• _Available data_:
....

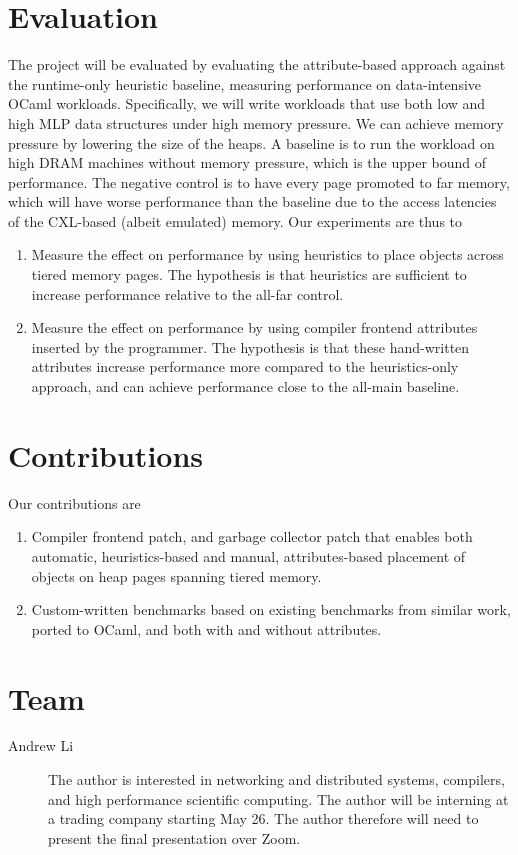 \documentclass[sigconf]{acmart}
\begin{document}
\section{Evaluation}
The project will be evaluated by evaluating the attribute-based approach against the runtime-only heuristic baseline, measuring performance on data-intensive OCaml workloads. Specifically, we will write workloads that use both low and high MLP data structures under high memory pressure. We can achieve memory pressure by lowering the size of the heaps. A baseline is to run the workload on high DRAM machines without memory pressure, which is the upper bound of performance. The negative control is to have every page promoted to far memory, which will have worse performance than the baseline due to the access latencies of the CXL-based (albeit emulated) memory. Our experiments are thus to
\begin{enumerate}
  \item Measure the effect on performance by using heuristics to place objects across tiered memory pages. The hypothesis is that heuristics are sufficient to increase performance relative to the all-far control.
  \item Measure the effect on performance by using compiler frontend attributes inserted by the programmer. The hypothesis is that these hand-written attributes increase performance more compared to the heuristics-only approach, and can achieve performance close to the all-main baseline.
\end{enumerate}

\section{Contributions}
Our contributions are
\begin{enumerate}
  \item Compiler frontend patch, and garbage collector patch that enables both automatic, heuristics-based and manual, attributes-based placement of objects on heap pages spanning tiered memory.
  \item Custom-written benchmarks based on existing benchmarks from similar work, ported to OCaml, and both with and without attributes.
\end{enumerate}

\section{Team}
\begin{description}
  \item[Andrew Li] The author is interested in networking and distributed systems, compilers, and high performance scientific computing. The author will be interning at a trading company starting May 26. The author therefore will need to present the final presentation over Zoom.
\end{description}
\end{document}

....

• _Problem statement_: Copy out every entry above word for word; omit the images.

• _Expected output_:
 \documentclass[sigconf]{acmart}
\begin{document}
\section{Evaluation}
The project will be evaluated by evaluating the attribute-based approach against the runtime-only heuristic baseline, measuring performance on data-intensive OCaml workloads. Specifically, we will write workloads that use both low and high MLP data structures under high memory pressure. We can achieve memory pressure by lowering the size of the heaps. A baseline is to run the workload on high DRAM machines without memory pressure, which is the upper bound of performance. The negative control is to have every page promoted to far memory, which will have worse performance than the baseline due to the access latencies of the CXL-based (albeit emulated) memory. Our experiments are thus to
\begin{enumerate}
  \item Measure the effect on performance by using heuristics to place objects across tiered memory pages. The hypothesis is that heuristics are sufficient to increase performance relative to the all-far control.
  \item Measure the effect on performance by using compiler frontend attributes inserted by the programmer. The hypothesis is that these hand-written attributes increase performance more compared to the heuristics-only approach, and can achieve performance close to the all-main baseline.
\end{enumerate}

\section{Contributions}
Our contributions are
\begin{enumerate}
  \item Compiler frontend patch, and garbage collector patch that enables both automatic, heuristics-based and manual, attributes-based placement of objects on heap pages spanning tiered memory.
  \item Custom-written benchmarks based on existing benchmarks from similar work, ported to OCaml, and both with and without attributes.
\end{enumerate}

\section{Team}
\begin{description}
  \item[Andrew Li] The author is interested in networking and distributed systems, compilers, and high performance scientific computing. The author will be interning at a trading company starting May 26. The author therefore will need to present the final presentation over Zoom.
\end{description}
\end{document}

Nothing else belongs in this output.